The amount of dividends is proportional to the number of securities held
The amount of dividends collected by a partner is proportional to the number of securities he holds in the company in relation to the total number of securities making up the capital of the company.
Example of calculation for a capital of 10,000 euros
For example, a company has a capital of 10,000 euros divided into 10,000 shares. She achieves a profit of 100,000 euros. The partners decide to pay dividends up to 50,000 euros. The company is owned by a father up to 50 % (he has 5,000 shares) and his son who has the remaining 50 %. The dividend perceived by each of them is 50,000 euros x 50 % or 25,000 euros.
What are the dividend tax diets?
The taxation of dividends varies depending on whether the company is subject to income tax (IR) or corporate tax (IS).

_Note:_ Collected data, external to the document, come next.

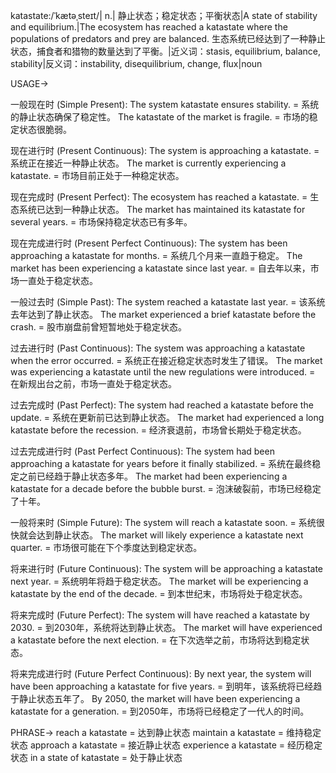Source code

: katastate:/ˈkætəˌsteɪt/| n.| 静止状态；稳定状态；平衡状态|A state of stability and equilibrium.|The ecosystem has reached a katastate where the populations of predators and prey are balanced. 生态系统已经达到了一种静止状态，捕食者和猎物的数量达到了平衡。|近义词：stasis, equilibrium, balance, stability|反义词：instability, disequilibrium, change, flux|noun

USAGE->

一般现在时 (Simple Present):
The system katastate ensures stability. = 系统的静止状态确保了稳定性。
The katastate of the market is fragile. = 市场的稳定状态很脆弱。


现在进行时 (Present Continuous):
The system is approaching a katastate. = 系统正在接近一种静止状态。
The market is currently experiencing a katastate. = 市场目前正处于一种稳定状态。


现在完成时 (Present Perfect):
The ecosystem has reached a katastate. = 生态系统已达到一种静止状态。
The market has maintained its katastate for several years. = 市场保持稳定状态已有多年。


现在完成进行时 (Present Perfect Continuous):
The system has been approaching a katastate for months. = 系统几个月来一直趋于稳定。
The market has been experiencing a katastate since last year. = 自去年以来，市场一直处于稳定状态。


一般过去时 (Simple Past):
The system reached a katastate last year. = 该系统去年达到了静止状态。
The market experienced a brief katastate before the crash. = 股市崩盘前曾短暂地处于稳定状态。


过去进行时 (Past Continuous):
The system was approaching a katastate when the error occurred. = 系统正在接近稳定状态时发生了错误。
The market was experiencing a katastate until the new regulations were introduced. = 在新规出台之前，市场一直处于稳定状态。


过去完成时 (Past Perfect):
The system had reached a katastate before the update. = 系统在更新前已达到静止状态。
The market had experienced a long katastate before the recession. = 经济衰退前，市场曾长期处于稳定状态。


过去完成进行时 (Past Perfect Continuous):
The system had been approaching a katastate for years before it finally stabilized. =  系统在最终稳定之前已经趋于静止状态多年。
The market had been experiencing a katastate for a decade before the bubble burst. = 泡沫破裂前，市场已经稳定了十年。


一般将来时 (Simple Future):
The system will reach a katastate soon. = 系统很快就会达到静止状态。
The market will likely experience a katastate next quarter. = 市场很可能在下个季度达到稳定状态。


将来进行时 (Future Continuous):
The system will be approaching a katastate next year. = 系统明年将趋于稳定状态。
The market will be experiencing a katastate by the end of the decade. = 到本世纪末，市场将处于稳定状态。


将来完成时 (Future Perfect):
The system will have reached a katastate by 2030. = 到2030年，系统将达到静止状态。
The market will have experienced a katastate before the next election. = 在下次选举之前，市场将达到稳定状态。


将来完成进行时 (Future Perfect Continuous):
By next year, the system will have been approaching a katastate for five years. = 到明年，该系统将已经趋于静止状态五年了。
By 2050, the market will have been experiencing a katastate for a generation. = 到2050年，市场将已经稳定了一代人的时间。



PHRASE->
reach a katastate = 达到静止状态
maintain a katastate = 维持稳定状态
approach a katastate = 接近静止状态
experience a katastate = 经历稳定状态
in a state of katastate = 处于静止状态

Company relating to income tax
In a company relating to income tax, it is the partners who are personally imposed on the share of profits corresponding to their participation in capital. The dividends are not taxed separately: they are integrated directly into the overall benefit, distributed among the partners according to their shares.
Company corporate tax
On the other hand, for a company subject to corporate tax, taxation takes place in two stages. First, the benefits – from which dividends come – are taxed at the level of society. Then, the partners are imposed on income tax in proportion to their shares.
How to pay less taxes?
How is the dividends touching partner imposed?
Non -liberating lump sum sample
The dividends are imposed in the hands of the partners who perceive them. A non -liberating fixed levy (PFNL) of 12.8 % is applied to the amount of dividends to be paid. This sum is removed as a income tax deposit before the dividend to the partner.

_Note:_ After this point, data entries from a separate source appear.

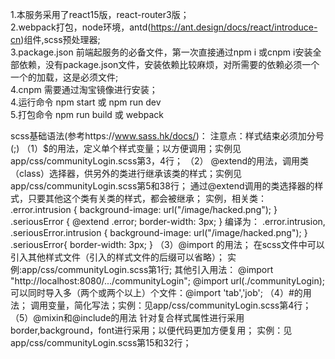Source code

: 1.本服务采用了react15版，react-router3版；  
2.webpack打包，node环境，antd(https://ant.design/docs/react/introduce-cn)组件,scss预处理器;  
3.package.json 前端起服务的必备文件，第一次直接通过npm i 或cnpm i安装全部依赖，没有package.json文件，安装依赖比较麻烦，对所需要的依赖必须一个一个的加载，这是必须文件;  
4.cnpm 需要通过淘宝镜像进行安装；  
4.运行命令 npm start 或 npm run dev  
5.打包命令 npm run build 或 webpack  

scss基础语法(参考https://www.sass.hk/docs/)：
注意点：样式结束必须加分号(;)
（1）$的用法，定义单个样式变量；以方便调用；实例见app/css/communityLogin.scss第3，4行；
（2） @extend的用法，调用类（class）选择器，供另外的类进行继承该类的样式；实例见app/css/communityLogin.scss第5和38行；
通过@extend调用的类选择器的样式，只要其他这个类有关类的样式，都会被继承；
实例，相关类：
.error.intrusion {
  background-image: url("/image/hacked.png");
}
.seriousError {
  @extend .error;
  border-width: 3px;
}
编译为：
.error.intrusion, .seriousError.intrusion {
       background-image: url("/image/hacked.png");
   }
   .seriousError{
        border-width: 3px;
   }
（3）@import 的用法；
在scss文件中可以引入其他样式文件（引入的样式文件的后缀可以省略）；
实例:app/css/communityLogin.scss第1行;
其他引入用法：  @import "http://localhost:8080/.../communityLogin";
                @import url(./communityLogin);
可以同时导入多（两个或两个以上）个文件：@import 'tab','job';
（4）#的用法；
调用变量，简化写法；实例：见app/css/communityLogin.scss第4行；
（5）@mixin和@include的用法
针对复合样式属性进行采用border,background，font进行采用；以便代码更加方便复用；
实例：见app/css/communityLogin.scss第15和32行；
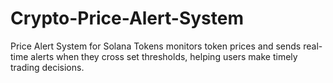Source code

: # Crypto-Price-Alert-System
Price Alert System for Solana Tokens monitors token prices and sends real-time alerts when they cross set thresholds, helping users make timely trading decisions.
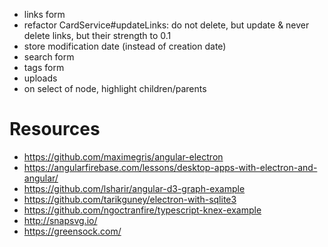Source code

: * links form
* refactor CardService#updateLinks: do not delete, but update & never delete links, but their strength to 0.1
* store modification date (instead of creation date)
* search form
* tags form
* uploads
* on select of node, highlight children/parents

# Resources
* https://github.com/maximegris/angular-electron
* https://angularfirebase.com/lessons/desktop-apps-with-electron-and-angular/
* https://github.com/lsharir/angular-d3-graph-example
* https://github.com/tarikguney/electron-with-sqlite3
* https://github.com/ngoctranfire/typescript-knex-example
* http://snapsvg.io/
* https://greensock.com/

Conditions to be exempt from the lump sum
The partner may request a lump sum exemption, under conditions:
- His tax reference income for the penultimate year compared to the payment of the deposit must be less than 50,000 euros if he is single;
- Its tax reference income of the penultimate year compared to the payment of the deposit must be less than 75,000 euros if it is married or PACS.
The request must be made before November 30 of the year preceding that of payment of dividends.
The dividends beneficiary then has the choice between two tax modes.
Single lump sum (pfu) called “flat tax”
Either the dividends are subject to the single flat -rate levy (PFU), known as “flat tax”, at the overall rate of 30 % including income tax up to 12.8 % and social security contributions for 17.2 %. If the lump sum has been applied, it covers the PFU.
Progressive income tax scale
Or, as an option of the partner, dividends are subject to the progressive scale of income tax and benefit from a tax reduction of 40 %. They are also subject to social security contributions at the rate of 17.2 %.
In companies subject to corporate tax, unlike those subject to income tax, dividends are already taxed at the level of society as profits.
Employee savings: participation and profit -sharing
How to declare your dividends to taxes?
Dividends must be declared on the partner’s declaration of income. In the event of an option for the gradual income tax scale, this option should be formalized by checking box 2op of the CERFA form n ° 2042.
How not to pay dividend tax?
There is no particular device to be exempt from dividends tax paid by a company. On the other hand, the holding of shares through life insurance makes it possible not to pay tax on dividends collected as long as no funds are taken.